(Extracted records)
◇ ◇ ◇ ◇

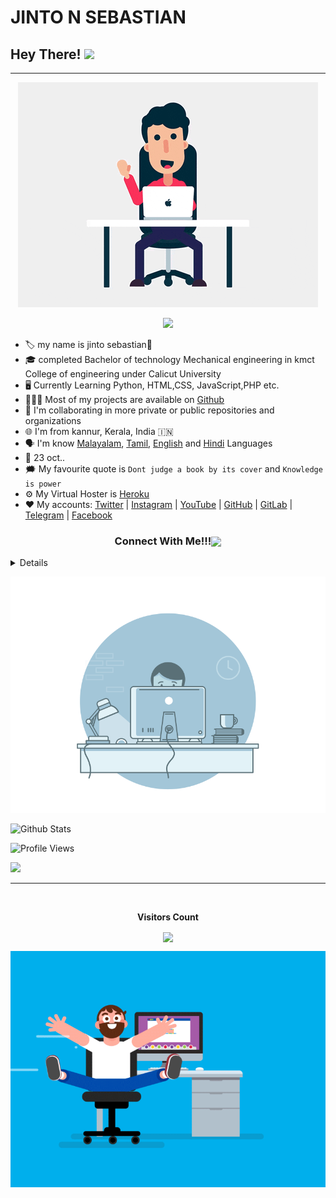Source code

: # JINTO N SEBASTIAN
## Hey There! <img src="https://raw.githubusercontent.com/MartinHeinz/MartinHeinz/master/wave.gif" width="25px">
---
<p align="center">
  <a href="https://t.me/jintons"><img src="https://github.com/jinto4638/jinto4638/blob/main/giphy.gif"></a>
    </p>

<p align="center">
  <img src="https://readme-typing-svg.herokuapp.com?color=F77247&width=420&lines=Haiii...A+Passionate+Developer+From+India%E2%9C%8C%EF%B8%8F;Python%2C+html%2C+git%E2%9D%A4%EF%B8%8F">
</p>

- 🏷️ my name is jinto sebastian🥳
- 🎓 completed Bachelor of technology Mechanical engineering in kmct College of engineering under Calicut University
- 🖥️ Currently Learning Python, HTML,CSS, JavaScript,PHP etc.
- 👨🏻‍💻 Most of my projects are available on [Github](https://github.com/jinto4638?tab=repositories)
- 🔭 I'm collaborating in more private or public repositories and organizations
- 🌐 I'm from kannur, Kerala, India 🇮🇳
- 🗣️ I'm know [Malayalam](https://google.com/search?q=Malayalam), [Tamil](https://google.com/search?q=Tamil), [English](https://google.com/search?q=English) and [Hindi](https://google.com/search?q=hindi) Languages
- 🎂 23 oct..
- 🗯️ My favourite quote is `Dont judge a book by its cover` and `Knowledge is power`
- ⚙️ My Virtual Hoster is [Heroku](https://heroku.com)
- ❤️ My accounts:
[Twitter](https://twitter.com/jinto4638) |
[Instagram](https://instagram.com/jintonsebastian) |
[YouTube](https://youtube.com/c/jintonsebastian) |
[GitHub](https://github.com/jinto4638) |
[GitLab](https://gitlab.com/jinto4638) |
[Telegram](https://telegram.me/jintons) |
[Facebook](https://www.fb.com/jintonsebastian)

<h3 align="center">Connect With Me!!!<img align="center" src="https://github.com/CyberBoyAyush/CyberBoyAyush/blob/master/gifs/Handshake.gif" height="33px" /></h3>


<details>

| **Platform**  |    Take a look       |
|---------------|---------------------|
|   Github      | <a href="https://github.com/jinto4638"><img src="https://img.shields.io/badge/GitHub-100000?style=for-the-badge&logo=github&logoColor=white"></a> |
|   Gitlab      | <a href="https://gitlab.com/Itz-mrk"><img src="https://img.shields.io/badge/GitLab-330F63?style=for-the-badge&logo=gitlab&logoColor=white"></a> |
|   Twitter     | <a href="https://twitter.com/jinto4638"><img src="https://img.shields.io/badge/Twitter-1DA1F2?style=for-the-badge&logo=twitter&logoColor=white"></a> |
|   Instagram   | <a href="https://Instagram.com/jinto_n_sebastian"><img src="https://img.shields.io/badge/Instagram-ff69b4?style=for-the-badge&logo=Instagram&logoColor=white"></a> |
|   YouTube     | <a href="https://youtube.com/c/jintonsebastian"><img src="https://img.shields.io/badge/youtube-ff3333?style=for-the-badge&logo=YouTube&logoColor=white"></a> |
|   Facebook    | <a href="https://fb.com/jintonsebastian"><img src="https://img.shields.io/badge/Facebook-3b5998?style=for-the-badge&logo=Facebook&logoColor=white"></a> |
|   Telegram    | <a href="https://t.me/jintons"><img src="https://img.shields.io/badge/telegram-0088cc?style=for-the-badge&logo=telegram&logoColor=white"></a> |
|   Jns Bots    | <a href="https://t.me/jNs_BOTS"><img src="https://img.shields.io/badge/ＪƝ⟆ ᗷ〇Ƭ⟆-F6BE00.svg?logo=telegram"></a> |
|   WEBSITE     | <a href="https://jinto4638.github.io/jinto-n-sebastian"><img src="https://img.shields.io/badge/JINTO N SEBASTIAN-00FFFF?style=for-the-badge&logo=drive&logoColor=white"></a> |
|  linkedin     | <a href="https://linkedin.com/jinto-n-sebastian"><img src="https://img.shields.io/badge/linkedin-100000?style=for-the-badge&logo=linkedin&logoColor=white"></a> |

</details>

<p align="right">
  <a href="https://t.me/jintons"><img src="https://github.com/jinto4638/jinto4638/blob/main/b949c86a570df07a7440abe39405834c.gif"></a>
    </p>



<p align="middle">
  
![Github Stats](https://github-readme-stats.vercel.app/api?username=jinto4638&show_icons=true&title_color=fff&icon_color=79ff97&text_color=9f9f9f&bg_color=151515)

![Profile Views](https://hits.seeyoufarm.com/api/count/incr/badge.svg?url=https://github.com/JINTO4638/&title=Profile%20Views)    
 
 <a href="https://jinto4638.github.io/jinto-n-sebastian"><img src="https://img.shields.io/badge/WEBSITE-BLACK.svg?logo=logos:yii"></a>
</p>

---

<br><p align="center"><b>Visitors Count</b></p>  
<p align="center"><img align="center" src="https://profile-counter.glitch.me/{JINTO4638}/count.svg" /></p> 
<p align="right">
  <a href="https://t.me/jintons"><img src="https://github.com/jinto4638/jinto4638/blob/main/ce694f560636dffcf42ecf40d4f2f962.gif"></a>
    </p>
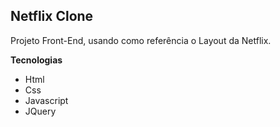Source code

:<h2> Netflix Clone </h2>

<p>Projeto Front-End, usando como referência o Layout da Netflix.</p>

<b>Tecnologias</b>
<ul>
  <li>Html</li>  
  <li>Css</li>
  <li>Javascript</li>
  <li>JQuery</li>
</ul>
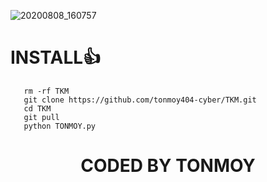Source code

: <!DOCTYPE html>
![20200808_160757](https://github.com/tonmoy404-cyber/TKM/blob/main/Screenshot_20230802-220824-01.jpeg)
# INSTALL👍
       rm -rf TKM
       git clone https://github.com/tonmoy404-cyber/TKM.git
       cd TKM
       git pull
       python TONMOY.py
<h1 align="center"> CODED BY TONMOY </h1>





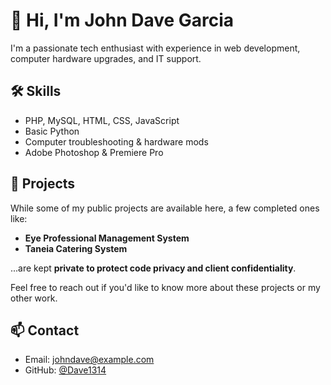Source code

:# 👋 Hi, I'm John Dave Garcia

I'm a passionate tech enthusiast with experience in web development, computer hardware upgrades, and IT support.

## 🛠️ Skills
- PHP, MySQL, HTML, CSS, JavaScript
- Basic Python
- Computer troubleshooting & hardware mods
- Adobe Photoshop & Premiere Pro

## 📂 Projects
While some of my public projects are available here, a few completed ones like:

- **Eye Professional Management System**  
- **Taneia Catering System**

...are kept **private to protect code privacy and client confidentiality**.

Feel free to reach out if you'd like to know more about these projects or my other work.

## 📫 Contact
- Email: johndave@example.com
- GitHub: [@Dave1314](https://github.com/Dave1314)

◇ ◇ ◇ ◇

Say again, word for word, the lines beginning at the top of the data and ending with the line that has "- 🏷️ my name is jinto sebastian🥳". Skip the pictures.

Source code

: # JINTO N SEBASTIAN
## Hey There! <img src="https://raw.githubusercontent.com/MartinHeinz/MartinHeinz/master/wave.gif" width="25px">
---
<p align="center">
  <a href="https://t.me/jintons"><img src="https://github.com/jinto4638/jinto4638/blob/main/giphy.gif"></a>
    </p>

<p align="center">
  <img src="https://readme-typing-svg.herokuapp.com?color=F77247&width=420&lines=Haiii...A+Passionate+Developer+From+India%E2%9C%8C%EF%B8%8F;Python%2C+html%2C+git%E2%9D%A4%EF%B8%8F">
</p>

- 🏷️ my name is jinto sebastian🥳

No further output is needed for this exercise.